Europe has seen 10 LTE launches this year, with the most recent launches being UK Broadband in the UK and Bakcell in Azerbaijan. In total there are 96 LTE networks in service in Europe, and there are many planned launches on the horizon too, especially in Eastern Europe and CIS countries. The UK leads both Western Europe and all of Europe in LTE subscriptions with over 6 million, while Russia leads Eastern Europe with more than 2 million.
Kristin Paulin, Senior Research Analyst says, “As at mid-2014, there were 34 LTE deployments in the Asia-Pacific region, split across 16 markets. The region saw its mobile broadband market pass the 1 billion subscriptions mark in early 2014. LTE was the fastest-growing technology, with subscriptions increasing by 102% year on year and passed the 100 million mark in mid-2014. LTE represented just over 9% of total mobile broadband subscriptions. Japan, Korea and Australia are the second, third and fourth largest markets in the world respectively and the three combined accounted for 32% of the global LTE subscriptions in 1Q14.”
The Middle East saw an increase of LTE subscriptions by 174% year on year to 3 million in 2Q14. There have been 17 deployments across LTE subscriptions in the Middle East. Vodafone Qatar is the latest operator to launch LTE in the region with a network going live in June 2014. Infrastructure supplier Huawei led the market in terms of number of contracts – 14 by mid-2014, followed by Ericsson and NSN each supplying 7 operators.
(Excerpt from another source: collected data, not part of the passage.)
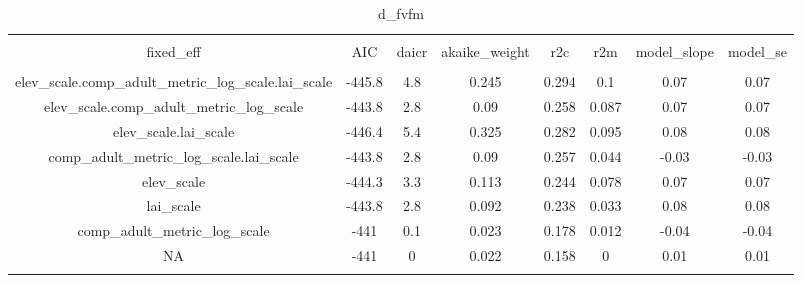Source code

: 
\begin{table}[!htbp] \centering 
  \caption{d_fvfm} 
  \label{d_fvfm} 
\begin{tabular}{@{\extracolsep{5pt}} cccccccc} 
\\[-1.8ex]\hline 
\hline \\[-1.8ex] 
fixed\_eff & AIC & daicr & akaike\_weight & r2c & r2m & model\_slope & model\_se \\ 
\hline \\[-1.8ex] 
elev\_scale.comp\_adult\_metric\_log\_scale.lai\_scale & -445.8 & 4.8 & 0.245 & 0.294 & 0.1 & 0.07 & 0.07 \\ 
elev\_scale.comp\_adult\_metric\_log\_scale & -443.8 & 2.8 & 0.09 & 0.258 & 0.087 & 0.07 & 0.07 \\ 
elev\_scale.lai\_scale & -446.4 & 5.4 & 0.325 & 0.282 & 0.095 & 0.08 & 0.08 \\ 
comp\_adult\_metric\_log\_scale.lai\_scale & -443.8 & 2.8 & 0.09 & 0.257 & 0.044 & -0.03 & -0.03 \\ 
elev\_scale & -444.3 & 3.3 & 0.113 & 0.244 & 0.078 & 0.07 & 0.07 \\ 
lai\_scale & -443.8 & 2.8 & 0.092 & 0.238 & 0.033 & 0.08 & 0.08 \\ 
comp\_adult\_metric\_log\_scale & -441 & 0.1 & 0.023 & 0.178 & 0.012 & -0.04 & -0.04 \\ 
NA & -441 & 0 & 0.022 & 0.158 & 0 & 0.01 & 0.01 \\ 
\hline \\[-1.8ex] 
\end{tabular} 
\end{table} 
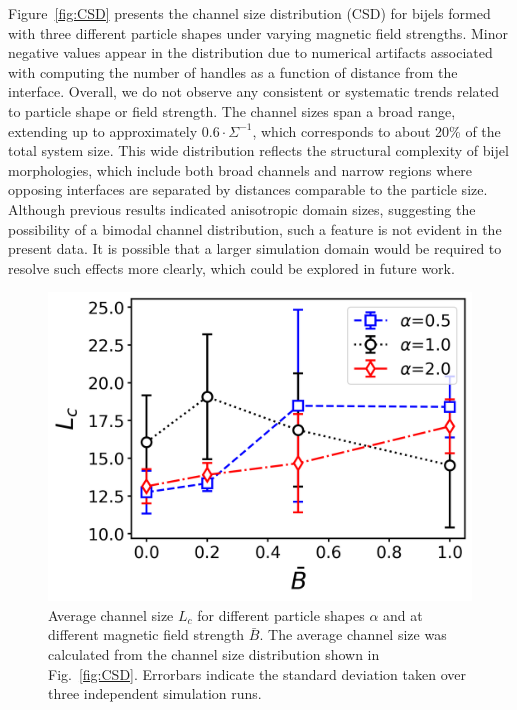 Figure~\ref{fig:CSD} presents the channel size distribution (CSD) for bijels formed with three different particle shapes under varying magnetic field strengths. Minor negative values appear in 
the distribution due to numerical artifacts associated with computing the number of handles as a function of distance from the interface. Overall, we do not observe any consistent or systematic 
trends related to particle shape or field strength. The channel sizes span a broad range, extending up to approximately \(0.6 \cdot \Sigma^{-1}\), which corresponds to about 20\% of the total system 
size. This wide distribution reflects the structural complexity of bijel morphologies, which include both broad channels and narrow regions where opposing interfaces are separated by distances 
comparable to the particle size. Although previous results indicated anisotropic domain sizes, suggesting the possibility of a bimodal channel distribution, such a feature is not evident in the 
present data. It is possible that a larger simulation domain would be required to resolve such effects more clearly, which could be explored in future work.

\begin{figure}
\centering
\includegraphics[scale = 0.6]{../figures/results/paper1_5/channel_size_field.png}%
\caption{Average channel size $L_c$ for different particle shapes $\alpha$ and at different magnetic field strength $\bar{B}$. The average channel size was calculated from the channel size distribution shown in Fig.~\ref{fig:CSD}. Errorbars indicate the standard deviation taken over three independent simulation runs.
\label{fig:channel_size_field}}%
\end{figure}

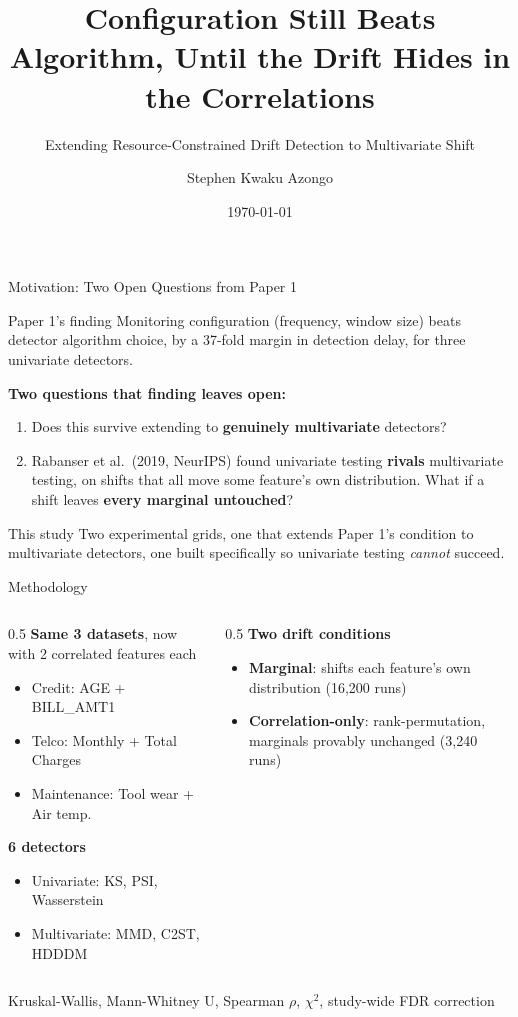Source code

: \documentclass{beamer}
\title[Configuration vs. Detector Class]{Configuration Still Beats Algorithm, Until the Drift Hides in the Correlations}
\subtitle{Extending Resource-Constrained Drift Detection to Multivariate Shift}
\author{Stephen Kwaku Azongo}
\institute{Department of Computer Science, University of Ghana}
\date{\today}
\begin{document}
\frame{\titlepage}

\begin{frame}{Motivation: Two Open Questions from Paper 1}
\begin{block}{Paper 1's finding}
Monitoring configuration (frequency, window size) beats detector algorithm choice, by a 37-fold margin in detection delay, for three univariate detectors.
\end{block}
\vspace{0.5em}
\textbf{Two questions that finding leaves open:}
\begin{enumerate}
  \item Does this survive extending to \textbf{genuinely multivariate} detectors?
  \item Rabanser et al.\ (2019, NeurIPS) found univariate testing \textbf{rivals} multivariate testing, on shifts that all move some feature's own distribution. What if a shift leaves \textbf{every marginal untouched}?
\end{enumerate}
\vspace{0.5em}
\begin{block}{This study}
Two experimental grids, one that extends Paper 1's condition to multivariate detectors, one built specifically so univariate testing \emph{cannot} succeed.
\end{block}
\end{frame}

\begin{frame}{Methodology}
\begin{columns}[T]
\begin{column}{0.5\textwidth}
\textbf{Same 3 datasets}, now with 2 correlated features each
\begin{itemize}
  \item Credit: AGE + BILL\_AMT1
  \item Telco: Monthly + Total Charges
  \item Maintenance: Tool wear + Air temp.
\end{itemize}
\textbf{6 detectors}
\begin{itemize}
  \item Univariate: KS, PSI, Wasserstein
  \item Multivariate: MMD, C2ST, HDDDM
\end{itemize}
\end{column}
\begin{column}{0.5\textwidth}
\textbf{Two drift conditions}
\begin{itemize}
  \item \textbf{Marginal}: shifts each feature's own distribution (16{,}200 runs)
  \item \textbf{Correlation-only}: rank-permutation, marginals provably unchanged (3{,}240 runs)
\end{itemize}
\end{column}
\end{columns}
\vspace{1em}
\begin{center}
\small Kruskal-Wallis, Mann-Whitney U, Spearman $\rho$, $\chi^2$, study-wide FDR correction
\end{center}
\end{frame}
\end{document}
With a 20% population penetration in 1Q14, Kuwait is among the top 10 most penetrated markets globally.
Africa saw 22 live deployments by mid-2014 across 12 countries. There is a high concentration in Southern Africa, which hosts 12 networks. In all cases, coverage is still limited and the strategy is to first target high-end and business segments beyond South Africa. Handsets subsidy is rare and therefore the price of devices is the main entry barrier. Of the 22 networks, 14 are from operators upgrading from 3G and very few of them offer LTE at a premium price. The eight remaining networks are deployed by ISPs, having upgraded from WiMAX or started from scratch with LTE. There were 1.6m LTE subscriptions in Africa in 1Q14.
“Ovum forecasts the number of LTE subscriptions globally to exceed 2 billion by 2019, accounting for 25% of mobile broadband subscriptions. By that time one in three people will use an LTE device.” The future growth will essentially be fuelled by more affordable devices and more network deployments enabled by further spectrum availability, concludes Mbongue.